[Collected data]
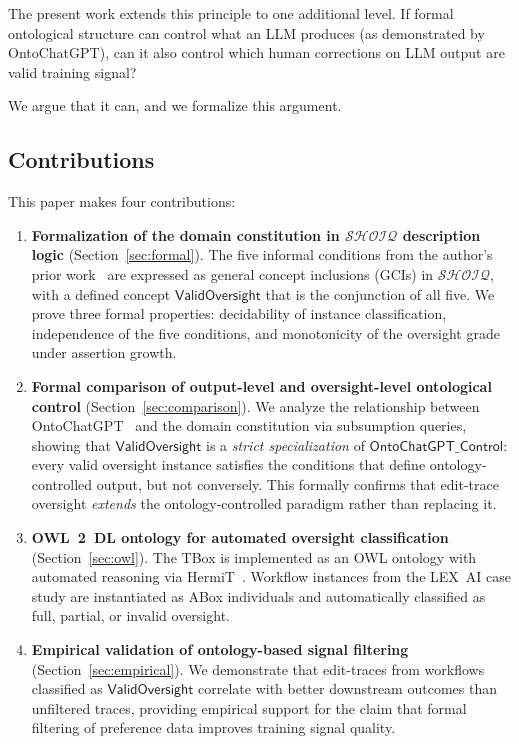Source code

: \documentclass[11pt]{article}
\newcommand{\DL}{\ensuremath{\mathcal{SHOIQ}}\xspace}
\begin{document}
The present work extends this principle to one additional level.
If formal ontological structure can control what an LLM produces (as demonstrated by OntoChatGPT), can it also control which human corrections on LLM output are valid training signal?

We argue that it can, and we formalize this argument.

\subsection{Contributions}
\label{sec:contributions}

This paper makes four contributions:

\begin{enumerate}[label=(\arabic*),leftmargin=2em]

\item \textbf{Formalization of the domain constitution in \DL description logic} (Section~\ref{sec:formal}).
The five informal conditions from the author's prior work~\citep{ovcharov2025citation,ovcharov2025statute} are expressed as general concept inclusions (GCIs) in \DL, with a defined concept $\mathsf{ValidOversight}$ that is the conjunction of all five.
We prove three formal properties: decidability of instance classification, independence of the five conditions, and monotonicity of the oversight grade under assertion growth.

\item \textbf{Formal comparison of output-level and oversight-level ontological control} (Section~\ref{sec:comparison}).
We analyze the relationship between OntoChatGPT~\citep{palagin2023ontochatgpt} and the domain constitution via subsumption queries, showing that $\mathsf{ValidOversight}$ is a \emph{strict specialization} of $\mathsf{OntoChatGPT\_Control}$: every valid oversight instance satisfies the conditions that define ontology-controlled output, but not conversely.
This formally confirms that edit-trace oversight \emph{extends} the ontology-controlled paradigm rather than replacing it.

\item \textbf{OWL~2~DL ontology for automated oversight classification} (Section~\ref{sec:owl}).
The TBox is implemented as an OWL ontology with automated reasoning via HermiT~\citep{shearer2008hermit}.
Workflow instances from the LEX~AI case study are instantiated as ABox individuals and automatically classified as full, partial, or invalid oversight.

\item \textbf{Empirical validation of ontology-based signal filtering} (Section~\ref{sec:empirical}).
We demonstrate that edit-traces from workflows classified as $\mathsf{ValidOversight}$ correlate with better downstream outcomes than unfiltered traces, providing empirical support for the claim that formal filtering of preference data improves training signal quality.

\end{enumerate}
\end{document}
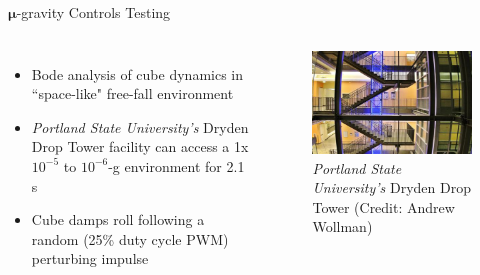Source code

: \documentclass[slidestop,compress]{beamer}
\begin{document}
\begin{frame}[plain]
\begin{block}{\centering $\pmb \mu$-gravity Controls Testing}
\begin{columns}
\begin{itemize}
\item Bode analysis of cube dynamics in ``space-like" free-fall environment
\item {\it Portland State University's} Dryden Drop Tower facility can access a 1x$10^{-5}$ to $10^{-6}$-g environment for 2.1 s
\item Cube damps roll following a random (25\% duty cycle PWM) perturbing impulse\\
\end{itemize}
\begin{figure}[!ht]
\centering
{\includegraphics[width=0.9\linewidth]{MCHS-NASA-2016_03.jpg}
\caption{{\it Portland State University's} Dryden Drop Tower (Credit: Andrew Wollman)}
} 
\end{figure}
\end{columns}
\end{block}    
\end{frame}
\end{document}

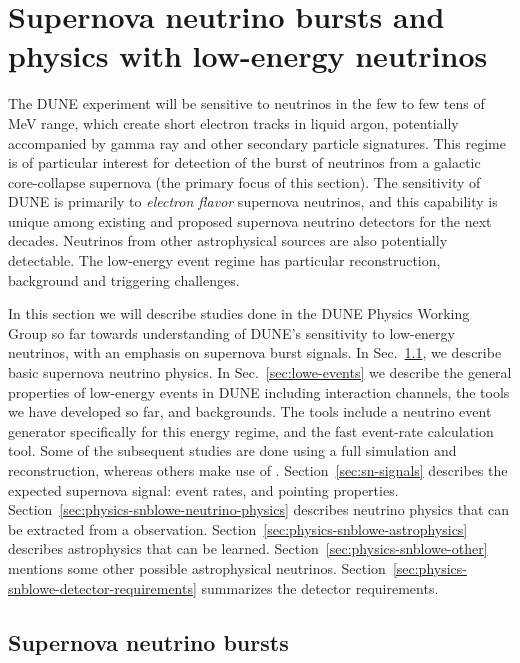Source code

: \chapter{Supernova neutrino bursts and physics with low-energy neutrinos}
\label{ch:snb-lowe}


The DUNE experiment will be sensitive to neutrinos in the few to few
tens of MeV range, which create short electron tracks in liquid argon, potentially accompanied by
gamma ray and other secondary particle signatures.   
This regime is of
particular interest for detection of the burst of neutrinos from a galactic
core-collapse supernova (the primary focus of this section). 
The sensitivity of DUNE is primarily to \textit{electron flavor} supernova neutrinos, and this capability is unique among existing and proposed supernova neutrino detectors for the next decades.  
Neutrinos from other astrophysical sources are also potentially detectable.  
The low-energy event regime has particular reconstruction, background and triggering challenges.

In this section we will describe studies done in the DUNE %
Physics Working Group so far towards
understanding of DUNE's sensitivity to low-energy neutrinos, with an
emphasis on supernova burst signals.   In Sec.~\ref{sec:snb-lowe-snb},
we describe basic supernova neutrino physics.  In
Sec.~\ref{sec:lowe-events} we describe the general properties of
low-energy events in DUNE including interaction channels, the tools we
have developed so far, and backgrounds.  The tools include a neutrino event generator
specifically for this energy regime, and the  fast event-rate calculation tool.  Some of the subsequent studies are done using
a full simulation and reconstruction, whereas others make use of
 .
Section~\ref{sec:sn-signals} describes the
expected supernova signal: event rates, and pointing properties.
Section~\ref{sec:physics-snblowe-neutrino-physics} describes neutrino
physics that can be extracted from a  observation.
Section~\ref{sec:physics-snblowe-astrophysics} describes astrophysics
that can be learned.  Section~\ref{sec:physics-snblowe-other} mentions
some other possible astrophysical neutrinos.
Section~\ref{sec:physics-snblowe-detector-requirements} summarizes the
detector requirements.



\section{Supernova neutrino bursts}
\label{sec:snb-lowe-snb}




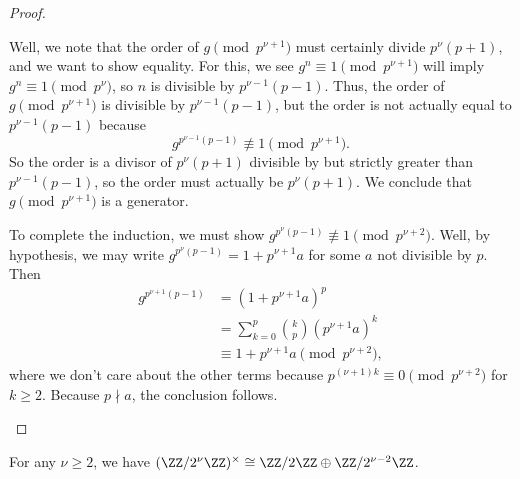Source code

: \documentclass[../notes.tex]{subfiles}
\begin{document}
\begin{proof}
\begin{itemize}
		Well, we note that the order of $g\pmod{p^{\nu+1}}$ must certainly divide $p^\nu(p+1)$, and we want to show equality. For this, we see $g^n\equiv1\pmod{p^{\nu+1}}$ will imply $g^n\equiv1\pmod{p^\nu}$, so $n$ is divisible by $p^{\nu-1}(p-1)$. Thus, the order of $g\pmod{p^{\nu+1}}$ is divisible by $p^{\nu-1}(p-1)$, but the order is not actually equal to $p^{\nu-1}(p-1)$ because
		\[g^{p^{\nu-1}(p-1)}\not\equiv1\pmod{p^{\nu+1}}.\]
		So the order is a divisor of $p^\nu(p+1)$ divisible by but strictly greater than $p^{\nu-1}(p-1)$, so the order must actually be $p^\nu(p+1)$. We conclude that $g\pmod{p^{\nu+1}}$ is a generator.

		To complete the induction, we must show $g^{p^\nu(p-1)}\not\equiv1\pmod{p^{\nu+2}}$. Well, by hypothesis, we may write $g^{p^\nu(p-1)}=1+p^{\nu+1}a$ for some $a$ not divisible by $p$. Then
		\begin{align*}
			g^{p^{\nu+1}(p-1)} &= \left(1+p^{\nu+1}a\right)^p \\
			&= \sum_{k=0}^p\binom kp\left(p^{\nu+1}a\right)^k \\
			&\equiv 1+p^{\nu+1}a\pmod{p^{\nu+2}},
		\end{align*}
		where we don't care about the other terms because $p^{(\nu+1)k}\equiv0\pmod{p^{\nu+2}}$ for $k\ge2$. Because $p\nmid a$, the conclusion follows.
		\qedhere
	\end{itemize}
\end{proof}
\begin{proposition}
	For any $\nu\ge2$, we have $(\ZZ/2^\nu\ZZ)^\times\cong\ZZ/2\ZZ\oplus\ZZ/2^{\nu-2}\ZZ$.
\end{proposition}
\end{document}
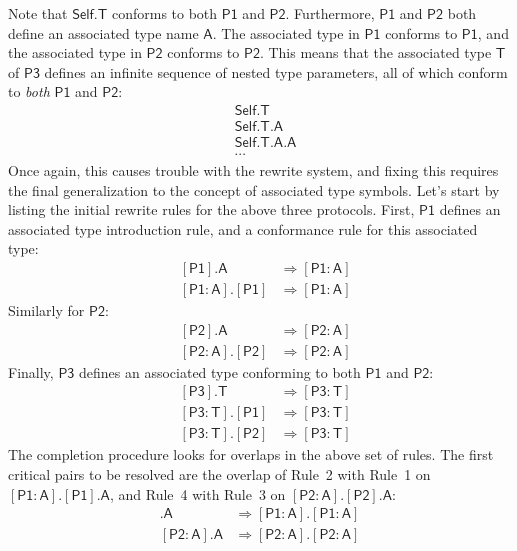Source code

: \documentclass[a4paper,headsepline,bibliography=totoc,toc=flat,fleqn,twoside=semi]{scrbook}
\theoremstyle{definition}
\theoremstyle{definition}
\theoremstyle{definition}
\newcommand{\namesym}[1]{\mathsf{#1}}
\newcommand{\genericparam}[1]{\bm{\mathsf{#1}}}
\newcommand{\proto}[1]{\bm{\mathsf{#1}}}
\newcommand{\protosym}[1]{[\proto{#1}]}
\newcommand{\assocsym}[2]{[\proto{#1}\colon\namesym{#2}]}
\begin{document}
Note that $\genericparam{Self}.\namesym{T}$ conforms to both $\proto{P1}$ and $\proto{P2}$. Furthermore, $\proto{P1}$ and $\proto{P2}$ both define an associated type name $\namesym{A}$. The associated type in $\proto{P1}$ conforms to $\proto{P1}$, and the associated type in $\proto{P2}$ conforms to $\proto{P2}$. This means that the associated type $\namesym{T}$ of $\proto{P3}$ defines an infinite sequence of nested type parameters, all of which conform to \emph{both} $\proto{P1}$ and $\proto{P2}$:
\begin{align*}
&\genericparam{Self}.\namesym{T}\\
&\genericparam{Self}.\namesym{T}.\namesym{A}\\
&\genericparam{Self}.\namesym{T}.\namesym{A}.\namesym{A}\\
&\cdots
\end{align*}
Once again, this causes trouble with the rewrite system, and fixing this requires the final generalization to the concept of associated type symbols. Let's start by listing the initial rewrite rules for the above three protocols. First, $\proto{P1}$ defines an associated type introduction rule, and a conformance rule for this associated type:
\begin{align}
&\protosym{P1}.\namesym{A}&\Rightarrow\assocsym{P1}{A}\tag{1}\\
&\assocsym{P1}{A}.\protosym{P1}&\Rightarrow\assocsym{P1}{A}\tag{2}
\end{align}
Similarly for $\proto{P2}$:
\begin{align}
&\protosym{P2}.\namesym{A}&\Rightarrow\assocsym{P2}{A}\tag{3}\\
&\assocsym{P2}{A}.\protosym{P2}&\Rightarrow\assocsym{P2}{A}\tag{4}
\end{align}
Finally, $\proto{P3}$ defines an associated type conforming to both $\proto{P1}$ and $\proto{P2}$:
\begin{align}
&\protosym{P3}.\namesym{T}&\Rightarrow\assocsym{P3}{T}\tag{5}\\
&\assocsym{P3}{T}.\protosym{P1}&\Rightarrow\assocsym{P3}{T}\tag{6}\\
&\assocsym{P3}{T}.\protosym{P2}&\Rightarrow\assocsym{P3}{T}\tag{7}
\end{align}
The completion procedure looks for overlaps in the above set of rules. The first critical pairs to be resolved are the overlap of Rule~2 with Rule~1 on $\assocsym{P1}{A}.\protosym{P1}.\namesym{A}$, and Rule~4 with Rule~3 on $\assocsym{P2}{A}.\protosym{P2}.\namesym{A}$:
\begin{align}
\assocsym{P1}{A}.\namesym{A}&\Rightarrow\assocsym{P1}{A}.\assocsym{P1}{A}\tag{8}\\
\assocsym{P2}{A}.\namesym{A}&\Rightarrow\assocsym{P2}{A}.\assocsym{P2}{A}\tag{9}
\end{align}
\end{document}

What is required:
Starting with the line above that holds "This regime is of" and stopping with the line that holds "The low-energy event", reproduce each line exactly, omitting all other lines.

Exercise result:
This regime is of
particular interest for detection of the burst of neutrinos from a galactic
core-collapse supernova (the primary focus of this section). 
The sensitivity of DUNE is primarily to \textit{electron flavor} supernova neutrinos, and this capability is unique among existing and proposed supernova neutrino detectors for the next decades.  
Neutrinos from other astrophysical sources are also potentially detectable.  
The low-energy event regime has particular reconstruction, background and triggering challenges.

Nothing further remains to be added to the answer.